Stored data =
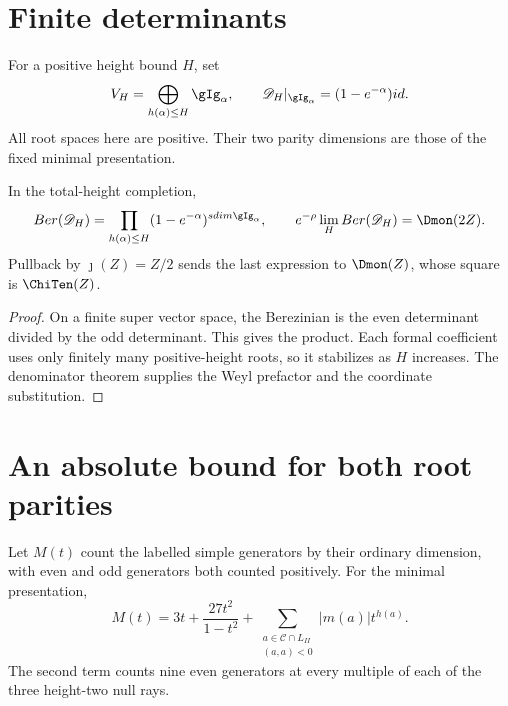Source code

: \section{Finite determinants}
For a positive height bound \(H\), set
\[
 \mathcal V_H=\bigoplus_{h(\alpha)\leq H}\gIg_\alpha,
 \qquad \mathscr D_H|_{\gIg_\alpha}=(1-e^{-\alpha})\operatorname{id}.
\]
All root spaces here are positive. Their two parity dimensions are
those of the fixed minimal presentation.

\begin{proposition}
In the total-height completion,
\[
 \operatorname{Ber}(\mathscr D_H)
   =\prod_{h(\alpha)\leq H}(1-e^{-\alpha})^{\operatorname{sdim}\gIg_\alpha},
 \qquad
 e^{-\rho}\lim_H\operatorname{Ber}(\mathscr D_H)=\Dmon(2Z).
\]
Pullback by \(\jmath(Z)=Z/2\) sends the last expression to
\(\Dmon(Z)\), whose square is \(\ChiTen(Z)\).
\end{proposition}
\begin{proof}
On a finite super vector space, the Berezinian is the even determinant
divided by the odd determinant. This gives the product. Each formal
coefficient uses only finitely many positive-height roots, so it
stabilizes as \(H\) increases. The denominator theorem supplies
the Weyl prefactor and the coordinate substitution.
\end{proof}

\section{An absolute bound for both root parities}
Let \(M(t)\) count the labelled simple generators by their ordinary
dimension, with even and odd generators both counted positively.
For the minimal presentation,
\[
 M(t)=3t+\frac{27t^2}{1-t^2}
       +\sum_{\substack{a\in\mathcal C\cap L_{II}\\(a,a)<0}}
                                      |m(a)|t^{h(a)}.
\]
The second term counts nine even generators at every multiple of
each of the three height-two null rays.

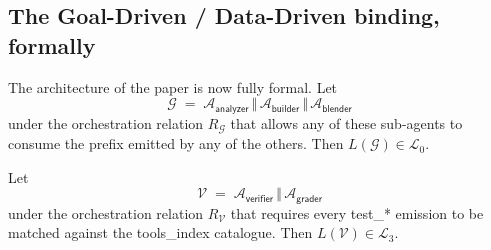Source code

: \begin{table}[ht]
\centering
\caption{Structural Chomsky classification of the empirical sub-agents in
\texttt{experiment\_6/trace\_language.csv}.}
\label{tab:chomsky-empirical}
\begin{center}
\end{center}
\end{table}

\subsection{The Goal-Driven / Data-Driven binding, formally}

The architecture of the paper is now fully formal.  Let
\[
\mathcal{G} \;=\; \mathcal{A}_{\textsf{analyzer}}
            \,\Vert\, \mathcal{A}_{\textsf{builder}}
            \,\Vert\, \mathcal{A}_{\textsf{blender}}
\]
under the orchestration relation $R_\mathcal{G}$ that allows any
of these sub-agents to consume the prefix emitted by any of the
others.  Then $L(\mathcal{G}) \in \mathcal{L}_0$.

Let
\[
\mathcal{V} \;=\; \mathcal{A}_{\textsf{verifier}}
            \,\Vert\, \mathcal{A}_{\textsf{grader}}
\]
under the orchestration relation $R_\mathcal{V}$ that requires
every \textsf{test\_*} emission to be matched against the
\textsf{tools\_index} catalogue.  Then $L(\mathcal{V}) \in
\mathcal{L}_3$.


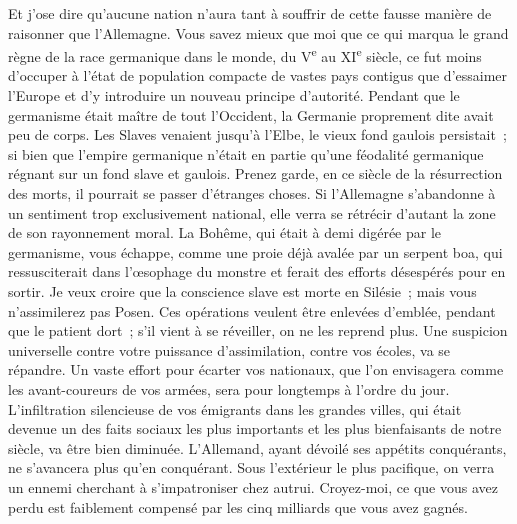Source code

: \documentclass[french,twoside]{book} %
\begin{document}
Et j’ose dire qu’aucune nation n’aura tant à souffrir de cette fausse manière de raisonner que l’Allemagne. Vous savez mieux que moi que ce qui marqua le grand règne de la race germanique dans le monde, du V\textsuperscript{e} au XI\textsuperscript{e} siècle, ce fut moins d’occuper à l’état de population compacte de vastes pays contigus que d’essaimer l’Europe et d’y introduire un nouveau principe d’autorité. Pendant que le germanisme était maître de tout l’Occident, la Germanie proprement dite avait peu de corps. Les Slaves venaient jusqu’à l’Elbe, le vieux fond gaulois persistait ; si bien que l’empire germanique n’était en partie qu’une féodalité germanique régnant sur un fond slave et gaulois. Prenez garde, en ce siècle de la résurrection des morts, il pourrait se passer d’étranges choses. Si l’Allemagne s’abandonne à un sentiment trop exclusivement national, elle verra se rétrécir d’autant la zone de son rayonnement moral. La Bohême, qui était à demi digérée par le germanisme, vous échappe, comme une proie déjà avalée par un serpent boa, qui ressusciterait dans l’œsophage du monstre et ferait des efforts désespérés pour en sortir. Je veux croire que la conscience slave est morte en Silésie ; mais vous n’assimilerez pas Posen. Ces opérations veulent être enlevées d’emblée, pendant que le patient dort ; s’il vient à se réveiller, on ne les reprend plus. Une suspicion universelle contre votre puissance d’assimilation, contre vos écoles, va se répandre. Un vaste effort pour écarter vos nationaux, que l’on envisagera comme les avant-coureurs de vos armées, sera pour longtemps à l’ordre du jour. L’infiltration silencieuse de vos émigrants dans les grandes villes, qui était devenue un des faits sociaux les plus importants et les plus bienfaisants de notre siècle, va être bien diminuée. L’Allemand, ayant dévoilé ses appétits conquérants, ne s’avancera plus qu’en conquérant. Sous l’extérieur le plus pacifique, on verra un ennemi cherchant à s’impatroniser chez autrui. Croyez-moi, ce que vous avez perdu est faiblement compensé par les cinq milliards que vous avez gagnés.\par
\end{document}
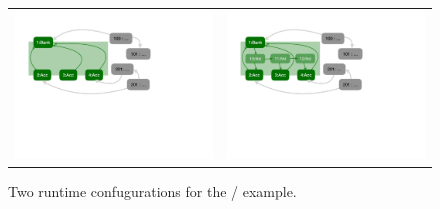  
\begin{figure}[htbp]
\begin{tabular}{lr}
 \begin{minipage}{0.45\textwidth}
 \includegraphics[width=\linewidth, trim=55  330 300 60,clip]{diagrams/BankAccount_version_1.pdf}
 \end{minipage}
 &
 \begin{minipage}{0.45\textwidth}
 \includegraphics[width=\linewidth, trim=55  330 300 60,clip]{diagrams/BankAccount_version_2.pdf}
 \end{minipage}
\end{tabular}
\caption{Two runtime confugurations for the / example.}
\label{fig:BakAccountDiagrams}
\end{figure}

Required work =
Every line of the records must come back unchanged, except that pictures are dropped.

Exercise result =
Source code

: \section{Finite determinants}
For a positive height bound \(H\), set
\[
 \mathcal V_H=\bigoplus_{h(\alpha)\leq H}\gIg_\alpha,
 \qquad \mathscr D_H|_{\gIg_\alpha}=(1-e^{-\alpha})\operatorname{id}.
\]
All root spaces here are positive. Their two parity dimensions are
those of the fixed minimal presentation.

\begin{proposition}
In the total-height completion,
\[
 \operatorname{Ber}(\mathscr D_H)
   =\prod_{h(\alpha)\leq H}(1-e^{-\alpha})^{\operatorname{sdim}\gIg_\alpha},
 \qquad
 e^{-\rho}\lim_H\operatorname{Ber}(\mathscr D_H)=\Dmon(2Z).
\]
Pullback by \(\jmath(Z)=Z/2\) sends the last expression to
\(\Dmon(Z)\), whose square is \(\ChiTen(Z)\).
\end{proposition}
\begin{proof}
On a finite super vector space, the Berezinian is the even determinant
divided by the odd determinant. This gives the product. Each formal
coefficient uses only finitely many positive-height roots, so it
stabilizes as \(H\) increases. The denominator theorem supplies
the Weyl prefactor and the coordinate substitution.
\end{proof}

\section{An absolute bound for both root parities}
Let \(M(t)\) count the labelled simple generators by their ordinary
dimension, with even and odd generators both counted positively.
For the minimal presentation,
\[
 M(t)=3t+\frac{27t^2}{1-t^2}
       +\sum_{\substack{a\in\mathcal C\cap L_{II}\\(a,a)<0}}
                                      |m(a)|t^{h(a)}.
\]
The second term counts nine even generators at every multiple of
each of the three height-two null rays.

Source code

: \begin{table}[ht]
\centering
\caption{Structural Chomsky classification of the empirical sub-agents in
\texttt{experiment\_6/trace\_language.csv}.}
\label{tab:chomsky-empirical}
\begin{center}
\end{center}
\end{table}

\subsection{The Goal-Driven / Data-Driven binding, formally}

The architecture of the paper is now fully formal.  Let
\[
\mathcal{G} \;=\; \mathcal{A}_{\textsf{analyzer}}
            \,\Vert\, \mathcal{A}_{\textsf{builder}}
            \,\Vert\, \mathcal{A}_{\textsf{blender}}
\]
under the orchestration relation $R_\mathcal{G}$ that allows any
of these sub-agents to consume the prefix emitted by any of the
others.  Then $L(\mathcal{G}) \in \mathcal{L}_0$.

Let
\[
\mathcal{V} \;=\; \mathcal{A}_{\textsf{verifier}}
            \,\Vert\, \mathcal{A}_{\textsf{grader}}
\]
under the orchestration relation $R_\mathcal{V}$ that requires
every \textsf{test\_*} emission to be matched against the
\textsf{tools\_index} catalogue.  Then $L(\mathcal{V}) \in
\mathcal{L}_3$.


Source code

: \documentclass[french,twoside]{book} %
\begin{document}
Et j’ose dire qu’aucune nation n’aura tant à souffrir de cette fausse manière de raisonner que l’Allemagne. Vous savez mieux que moi que ce qui marqua le grand règne de la race germanique dans le monde, du V\textsuperscript{e} au XI\textsuperscript{e} siècle, ce fut moins d’occuper à l’état de population compacte de vastes pays contigus que d’essaimer l’Europe et d’y introduire un nouveau principe d’autorité. Pendant que le germanisme était maître de tout l’Occident, la Germanie proprement dite avait peu de corps. Les Slaves venaient jusqu’à l’Elbe, le vieux fond gaulois persistait ; si bien que l’empire germanique n’était en partie qu’une féodalité germanique régnant sur un fond slave et gaulois. Prenez garde, en ce siècle de la résurrection des morts, il pourrait se passer d’étranges choses. Si l’Allemagne s’abandonne à un sentiment trop exclusivement national, elle verra se rétrécir d’autant la zone de son rayonnement moral. La Bohême, qui était à demi digérée par le germanisme, vous échappe, comme une proie déjà avalée par un serpent boa, qui ressusciterait dans l’œsophage du monstre et ferait des efforts désespérés pour en sortir. Je veux croire que la conscience slave est morte en Silésie ; mais vous n’assimilerez pas Posen. Ces opérations veulent être enlevées d’emblée, pendant que le patient dort ; s’il vient à se réveiller, on ne les reprend plus. Une suspicion universelle contre votre puissance d’assimilation, contre vos écoles, va se répandre. Un vaste effort pour écarter vos nationaux, que l’on envisagera comme les avant-coureurs de vos armées, sera pour longtemps à l’ordre du jour. L’infiltration silencieuse de vos émigrants dans les grandes villes, qui était devenue un des faits sociaux les plus importants et les plus bienfaisants de notre siècle, va être bien diminuée. L’Allemand, ayant dévoilé ses appétits conquérants, ne s’avancera plus qu’en conquérant. Sous l’extérieur le plus pacifique, on verra un ennemi cherchant à s’impatroniser chez autrui. Croyez-moi, ce que vous avez perdu est faiblement compensé par les cinq milliards que vous avez gagnés.\par
\end{document}
\begin{figure}[htbp]
\begin{tabular}{lr}
 \begin{minipage}{0.45\textwidth}
 \includegraphics[width=\linewidth, trim=55  330 300 60,clip]{diagrams/BankAccount_version_1.pdf}
 \end{minipage}
 &
 \begin{minipage}{0.45\textwidth}
 \includegraphics[width=\linewidth, trim=55  330 300 60,clip]{diagrams/BankAccount_version_2.pdf}
 \end{minipage}
\end{tabular}
\caption{Two runtime confugurations for the / example.}
\label{fig:BakAccountDiagrams}
\end{figure}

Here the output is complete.